My husband continued to have health issues - now he never didn't know who I was but his behavior and issues became so great that his physicians told me it was time for him to have facility care. It was something I had fought against because of his age. It was a struggle for me. In the years that followed he continued to decline and along the way he had a massive heart attack which led to quadruple bypass. He was such a fighter - after being on a ventilator in ICU for a month he recovered. He went to rehab to learn to swallow solids and walk again. Then he had an issue that once again found us at MD Anderson and the day before Hurricane Harvey hit I received a call from his physician that he had cancer. Once again he was fighting hard to survive his latest attack on his being. In the fall of 2019 he was in Hospice care and then this thing called Covid showed up and facilities were closed..,we did duo chats but he was silent and wanted to pace. The last call we had I was stunned - he was smiling and said, "there is my beautiful wife." I almost fell off my chair. I thought my God the fight within him...amazing. He had a final rally. It had been nine weeks without seeing him when he passed.

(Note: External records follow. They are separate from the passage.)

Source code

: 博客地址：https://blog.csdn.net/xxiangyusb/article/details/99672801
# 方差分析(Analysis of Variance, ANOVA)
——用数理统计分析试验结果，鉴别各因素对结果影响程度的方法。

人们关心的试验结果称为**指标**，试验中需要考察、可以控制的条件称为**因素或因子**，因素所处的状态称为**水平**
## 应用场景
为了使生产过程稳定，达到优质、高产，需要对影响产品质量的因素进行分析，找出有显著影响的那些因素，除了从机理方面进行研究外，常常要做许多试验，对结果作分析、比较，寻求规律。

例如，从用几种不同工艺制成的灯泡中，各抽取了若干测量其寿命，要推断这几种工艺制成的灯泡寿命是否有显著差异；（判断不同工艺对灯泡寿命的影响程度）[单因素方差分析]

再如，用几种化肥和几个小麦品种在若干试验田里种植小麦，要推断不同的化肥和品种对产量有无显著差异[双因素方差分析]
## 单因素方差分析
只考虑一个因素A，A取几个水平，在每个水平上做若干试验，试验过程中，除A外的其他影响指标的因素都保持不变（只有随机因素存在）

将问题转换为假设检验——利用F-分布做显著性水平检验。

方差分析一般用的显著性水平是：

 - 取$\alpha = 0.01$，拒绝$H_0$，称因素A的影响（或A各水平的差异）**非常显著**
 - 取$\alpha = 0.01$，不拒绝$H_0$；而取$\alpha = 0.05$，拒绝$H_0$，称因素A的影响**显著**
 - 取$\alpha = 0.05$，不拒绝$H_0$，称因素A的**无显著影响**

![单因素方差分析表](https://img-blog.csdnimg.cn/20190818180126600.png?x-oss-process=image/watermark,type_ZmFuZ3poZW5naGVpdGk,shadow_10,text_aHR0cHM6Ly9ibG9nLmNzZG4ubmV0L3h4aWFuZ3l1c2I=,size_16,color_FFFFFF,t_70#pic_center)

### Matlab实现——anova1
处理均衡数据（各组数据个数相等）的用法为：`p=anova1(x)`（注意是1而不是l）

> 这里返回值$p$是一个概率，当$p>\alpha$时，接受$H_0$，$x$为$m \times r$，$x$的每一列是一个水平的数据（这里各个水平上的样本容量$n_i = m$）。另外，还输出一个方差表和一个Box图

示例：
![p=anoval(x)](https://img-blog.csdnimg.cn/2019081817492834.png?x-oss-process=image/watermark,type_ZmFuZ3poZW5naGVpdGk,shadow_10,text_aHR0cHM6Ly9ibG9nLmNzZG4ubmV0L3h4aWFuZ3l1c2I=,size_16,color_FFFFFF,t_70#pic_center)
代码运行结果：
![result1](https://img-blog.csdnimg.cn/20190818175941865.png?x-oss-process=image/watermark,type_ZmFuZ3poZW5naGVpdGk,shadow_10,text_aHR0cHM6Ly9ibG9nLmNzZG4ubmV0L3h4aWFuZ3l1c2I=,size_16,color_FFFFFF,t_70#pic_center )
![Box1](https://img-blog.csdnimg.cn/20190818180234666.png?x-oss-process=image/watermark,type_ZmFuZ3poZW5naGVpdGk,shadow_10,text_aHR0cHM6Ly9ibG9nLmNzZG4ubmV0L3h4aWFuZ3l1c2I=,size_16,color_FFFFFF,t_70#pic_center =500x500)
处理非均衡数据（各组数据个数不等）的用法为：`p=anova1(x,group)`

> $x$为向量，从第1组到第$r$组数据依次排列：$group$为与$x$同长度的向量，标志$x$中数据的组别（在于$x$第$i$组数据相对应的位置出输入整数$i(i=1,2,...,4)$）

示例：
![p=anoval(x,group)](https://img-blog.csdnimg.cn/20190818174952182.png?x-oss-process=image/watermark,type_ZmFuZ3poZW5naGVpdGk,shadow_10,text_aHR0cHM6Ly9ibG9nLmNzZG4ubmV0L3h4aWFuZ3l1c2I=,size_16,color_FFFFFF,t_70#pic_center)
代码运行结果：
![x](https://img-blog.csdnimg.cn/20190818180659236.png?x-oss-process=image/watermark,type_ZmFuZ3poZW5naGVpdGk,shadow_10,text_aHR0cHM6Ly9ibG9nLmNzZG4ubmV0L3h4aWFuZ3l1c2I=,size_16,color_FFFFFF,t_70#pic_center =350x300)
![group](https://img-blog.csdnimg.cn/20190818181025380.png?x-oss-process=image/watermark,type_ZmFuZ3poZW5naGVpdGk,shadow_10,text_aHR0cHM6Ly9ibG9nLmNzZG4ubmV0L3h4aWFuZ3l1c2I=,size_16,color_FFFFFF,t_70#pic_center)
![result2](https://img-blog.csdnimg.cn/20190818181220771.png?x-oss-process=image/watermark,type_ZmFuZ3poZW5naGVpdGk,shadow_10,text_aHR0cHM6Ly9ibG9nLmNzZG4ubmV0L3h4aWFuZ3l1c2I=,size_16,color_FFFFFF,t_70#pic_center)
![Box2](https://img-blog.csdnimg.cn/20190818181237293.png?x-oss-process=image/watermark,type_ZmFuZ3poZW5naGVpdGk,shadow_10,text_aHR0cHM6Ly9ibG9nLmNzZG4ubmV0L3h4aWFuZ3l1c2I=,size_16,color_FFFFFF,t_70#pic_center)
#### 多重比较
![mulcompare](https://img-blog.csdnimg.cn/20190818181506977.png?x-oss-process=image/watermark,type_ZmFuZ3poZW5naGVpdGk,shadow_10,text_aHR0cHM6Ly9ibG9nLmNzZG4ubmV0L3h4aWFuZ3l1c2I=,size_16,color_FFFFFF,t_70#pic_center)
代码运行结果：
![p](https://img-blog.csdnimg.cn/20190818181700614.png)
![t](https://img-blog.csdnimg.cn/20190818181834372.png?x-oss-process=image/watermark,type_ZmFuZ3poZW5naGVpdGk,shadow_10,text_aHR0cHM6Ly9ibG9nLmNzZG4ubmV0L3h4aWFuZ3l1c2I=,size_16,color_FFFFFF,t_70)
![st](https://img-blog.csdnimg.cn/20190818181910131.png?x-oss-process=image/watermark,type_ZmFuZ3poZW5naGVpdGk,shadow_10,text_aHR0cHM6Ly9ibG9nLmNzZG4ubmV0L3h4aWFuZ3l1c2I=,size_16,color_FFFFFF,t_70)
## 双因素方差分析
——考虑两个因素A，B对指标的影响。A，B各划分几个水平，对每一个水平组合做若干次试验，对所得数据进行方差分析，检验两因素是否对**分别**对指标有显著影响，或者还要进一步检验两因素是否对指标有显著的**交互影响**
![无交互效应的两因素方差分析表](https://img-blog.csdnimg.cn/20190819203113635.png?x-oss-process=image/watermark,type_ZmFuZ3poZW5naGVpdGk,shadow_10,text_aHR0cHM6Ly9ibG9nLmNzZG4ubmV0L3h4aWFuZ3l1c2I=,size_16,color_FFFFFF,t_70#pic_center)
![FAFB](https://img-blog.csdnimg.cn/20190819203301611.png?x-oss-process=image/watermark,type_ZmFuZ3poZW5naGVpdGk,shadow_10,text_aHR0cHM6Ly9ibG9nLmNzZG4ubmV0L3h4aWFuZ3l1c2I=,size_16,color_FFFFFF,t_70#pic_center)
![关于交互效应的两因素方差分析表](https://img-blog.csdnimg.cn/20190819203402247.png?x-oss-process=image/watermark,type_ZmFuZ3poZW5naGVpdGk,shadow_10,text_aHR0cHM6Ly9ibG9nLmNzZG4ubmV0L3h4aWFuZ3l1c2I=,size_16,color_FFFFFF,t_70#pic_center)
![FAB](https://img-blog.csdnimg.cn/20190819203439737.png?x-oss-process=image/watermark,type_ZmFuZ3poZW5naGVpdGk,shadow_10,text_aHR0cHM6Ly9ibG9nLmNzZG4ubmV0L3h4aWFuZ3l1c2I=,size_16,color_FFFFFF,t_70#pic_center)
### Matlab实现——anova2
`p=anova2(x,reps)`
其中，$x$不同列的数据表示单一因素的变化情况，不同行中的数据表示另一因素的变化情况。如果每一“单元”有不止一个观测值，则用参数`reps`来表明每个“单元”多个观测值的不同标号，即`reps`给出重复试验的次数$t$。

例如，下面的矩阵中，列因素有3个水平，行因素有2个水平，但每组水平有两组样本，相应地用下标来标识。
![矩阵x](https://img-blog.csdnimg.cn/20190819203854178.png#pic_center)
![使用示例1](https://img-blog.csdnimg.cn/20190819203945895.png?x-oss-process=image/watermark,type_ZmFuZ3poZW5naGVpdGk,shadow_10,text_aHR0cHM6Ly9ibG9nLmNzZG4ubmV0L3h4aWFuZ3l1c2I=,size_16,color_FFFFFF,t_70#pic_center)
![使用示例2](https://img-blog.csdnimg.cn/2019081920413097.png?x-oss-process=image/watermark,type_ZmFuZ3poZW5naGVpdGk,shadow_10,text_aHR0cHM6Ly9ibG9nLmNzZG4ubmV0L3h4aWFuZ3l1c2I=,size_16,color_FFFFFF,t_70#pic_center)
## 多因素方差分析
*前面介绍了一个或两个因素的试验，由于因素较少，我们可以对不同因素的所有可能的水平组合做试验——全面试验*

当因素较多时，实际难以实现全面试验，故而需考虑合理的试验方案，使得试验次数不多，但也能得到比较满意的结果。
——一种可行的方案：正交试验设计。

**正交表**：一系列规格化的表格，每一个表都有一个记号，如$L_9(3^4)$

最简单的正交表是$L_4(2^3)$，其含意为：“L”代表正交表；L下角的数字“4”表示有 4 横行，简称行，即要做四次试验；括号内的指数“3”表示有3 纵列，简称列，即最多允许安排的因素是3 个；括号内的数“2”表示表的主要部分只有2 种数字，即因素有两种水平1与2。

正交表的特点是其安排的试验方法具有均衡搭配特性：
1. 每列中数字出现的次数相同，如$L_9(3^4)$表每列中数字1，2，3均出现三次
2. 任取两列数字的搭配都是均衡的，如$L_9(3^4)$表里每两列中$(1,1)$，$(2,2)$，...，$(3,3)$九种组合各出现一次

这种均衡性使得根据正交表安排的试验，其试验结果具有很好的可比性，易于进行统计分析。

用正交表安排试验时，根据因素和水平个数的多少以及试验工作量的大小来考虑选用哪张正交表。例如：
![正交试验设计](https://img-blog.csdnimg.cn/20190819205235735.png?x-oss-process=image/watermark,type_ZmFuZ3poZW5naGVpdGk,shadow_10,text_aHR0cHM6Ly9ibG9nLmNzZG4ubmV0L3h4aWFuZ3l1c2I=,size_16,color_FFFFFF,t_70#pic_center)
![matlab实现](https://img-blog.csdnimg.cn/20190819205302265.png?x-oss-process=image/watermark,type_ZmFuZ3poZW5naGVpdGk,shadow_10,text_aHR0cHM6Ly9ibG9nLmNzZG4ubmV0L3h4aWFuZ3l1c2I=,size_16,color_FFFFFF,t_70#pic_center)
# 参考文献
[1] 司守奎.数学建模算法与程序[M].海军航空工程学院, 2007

Through each challenge I thought what doesn't kill us makes us stronger and he will never give me more than I can handle. It is true, we all go through so much in our lives - look at what you and the people around you are going through and have gone through in the past.
I think these situations blessed me with not only a greater appreciation for life, but being a better person to others....We all face trials in life - none of us are immune.
Often we are quick to think something about someone but don't know the why/because. So yes...what didn't kill me made me stronger in a better way. It also strengthened my faith as I am dependent upon him. I believe His strength covered my weakness and his grace covered me through all things.